Each person is like an actor who wants to run the whole show;
is forever trying to arrange the lights, the ballet, the scenery
and the rest of the players in his own way.”
That’s essentially what I thought the first time I read that passage. In surveying the screenplay of my life during the first days of my sobriety, I realized that I had been (rather ineffectively) trying to fashion the entire world according to my own version of reality. I wanted everyone to act the way I wanted, when I wanted and how I wanted—- a humorous proposition, given that my life was an unmanageable mess of alcoholic destruction. The greatest plot twist was that even when my self-developed script was carried out with relative accuracy, the result was still pretty lackluster. The critical review of my performance was clear: Through years of lying and selfish actions, I had proven myself to be a rather poor— yet influential— director who had taken an audience captive.
What I had yet to fully realize was that, in recovery, I would be given the opportunity to use that influence for the greater good. In working the Steps, I was given a connection to a Power that finally helped me to impact others along spiritual lines rather than for personal gain. The relationship I built with that Power not only made me into the person I wanted to be, it gave me the ability to affect people in a way that actually brought joy, rather than suffering.
“Take away my difficulties, that victory over them may bear
witness to those I would help of
Thy Power, Thy Love, and Thy Way of life.
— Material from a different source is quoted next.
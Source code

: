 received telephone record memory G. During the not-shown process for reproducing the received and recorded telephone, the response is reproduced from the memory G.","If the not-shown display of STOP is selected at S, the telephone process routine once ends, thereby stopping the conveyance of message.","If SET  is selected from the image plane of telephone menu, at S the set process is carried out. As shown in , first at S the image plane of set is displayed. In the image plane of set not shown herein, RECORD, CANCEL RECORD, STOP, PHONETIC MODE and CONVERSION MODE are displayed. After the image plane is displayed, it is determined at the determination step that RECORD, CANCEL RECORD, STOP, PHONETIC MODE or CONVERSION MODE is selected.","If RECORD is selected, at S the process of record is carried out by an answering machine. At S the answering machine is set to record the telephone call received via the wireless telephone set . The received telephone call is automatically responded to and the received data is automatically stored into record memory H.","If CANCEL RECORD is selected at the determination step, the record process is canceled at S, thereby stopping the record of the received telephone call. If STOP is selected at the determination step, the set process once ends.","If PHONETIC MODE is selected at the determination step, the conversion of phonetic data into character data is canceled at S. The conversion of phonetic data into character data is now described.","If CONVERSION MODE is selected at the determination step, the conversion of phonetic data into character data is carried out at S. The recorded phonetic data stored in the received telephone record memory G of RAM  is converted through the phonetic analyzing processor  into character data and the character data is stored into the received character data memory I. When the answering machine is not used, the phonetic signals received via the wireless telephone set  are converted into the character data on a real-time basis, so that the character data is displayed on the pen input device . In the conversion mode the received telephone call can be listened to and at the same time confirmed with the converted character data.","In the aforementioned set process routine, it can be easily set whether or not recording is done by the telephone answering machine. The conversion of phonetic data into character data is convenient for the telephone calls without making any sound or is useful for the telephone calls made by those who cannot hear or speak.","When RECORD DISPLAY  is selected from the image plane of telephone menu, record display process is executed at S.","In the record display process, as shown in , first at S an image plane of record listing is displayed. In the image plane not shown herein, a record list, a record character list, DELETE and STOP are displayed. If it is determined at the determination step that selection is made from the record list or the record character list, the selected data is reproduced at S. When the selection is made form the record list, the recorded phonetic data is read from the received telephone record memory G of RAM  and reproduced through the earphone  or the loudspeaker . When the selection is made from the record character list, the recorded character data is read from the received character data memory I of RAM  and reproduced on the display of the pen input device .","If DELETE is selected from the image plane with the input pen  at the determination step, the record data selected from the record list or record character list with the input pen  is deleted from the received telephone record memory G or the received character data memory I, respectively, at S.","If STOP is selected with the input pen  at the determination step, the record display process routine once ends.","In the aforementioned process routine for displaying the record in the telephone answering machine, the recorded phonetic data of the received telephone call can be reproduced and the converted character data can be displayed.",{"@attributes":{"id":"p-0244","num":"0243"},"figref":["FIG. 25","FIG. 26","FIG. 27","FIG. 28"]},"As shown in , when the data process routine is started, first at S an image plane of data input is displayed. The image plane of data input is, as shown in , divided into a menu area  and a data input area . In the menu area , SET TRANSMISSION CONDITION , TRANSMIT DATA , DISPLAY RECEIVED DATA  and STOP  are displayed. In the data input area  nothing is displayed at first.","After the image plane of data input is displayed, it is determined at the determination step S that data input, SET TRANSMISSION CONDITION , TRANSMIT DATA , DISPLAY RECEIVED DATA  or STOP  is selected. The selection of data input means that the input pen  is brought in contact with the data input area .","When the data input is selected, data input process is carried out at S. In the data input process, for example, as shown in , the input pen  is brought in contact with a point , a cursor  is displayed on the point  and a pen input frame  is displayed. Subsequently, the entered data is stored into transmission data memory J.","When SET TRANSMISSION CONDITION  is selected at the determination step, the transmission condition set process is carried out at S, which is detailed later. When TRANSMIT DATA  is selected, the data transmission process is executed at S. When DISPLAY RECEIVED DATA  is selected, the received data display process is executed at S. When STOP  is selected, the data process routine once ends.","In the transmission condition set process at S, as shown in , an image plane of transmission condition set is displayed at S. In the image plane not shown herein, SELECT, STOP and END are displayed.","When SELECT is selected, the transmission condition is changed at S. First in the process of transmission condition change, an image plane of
May I do Thy will always!”
In the beginning of recovery, many of us are so convinced that our attempts to live successfully on self-will are hopeless that we eagerly engage on the course of self-inquiry outlined in the Fourth Step. That being said, we may have a tendency to set these experiences aside and hesitate to take action once we have recovered. I must admit that, at times, I have balked at the thought of continued self-searching. Not surprisingly, this unwillingness has only ever produced further inaction on my part, and inaction has always manufactured misery in my life and in the lives of those around me.
“Being all powerful, He provided what we needed,
if we kept close to Him and performed His work well.”
Without engaging in recovery on a daily basis—boldly and without reservation—I can easily return to playing the actor who unsuccessfully attempts to “run the whole show.” This is as true today as it was when I first got sober. Conversely, this fundamental truth means that the genuine freedom I experienced when God first became the Director of my life can still be experienced today.
As those who have recovered, our goal should be to inspire, influence and encourage those who have yet to discover that life in sobriety is worthwhile. In order to demonstrate the miraculous power that has entered my life, I must keep close to Him through consistent engagement with the disciplines that paved my way to freedom. Current and fearless encounters with the Steps, and with God, can lead to ever-increasing peace for our family, friends and those still suffering with addiction. Such experiences foster hope because they demonstrate that recovery is possible.
Ultimately, those with the most hope to share
can have the greatest impact on others.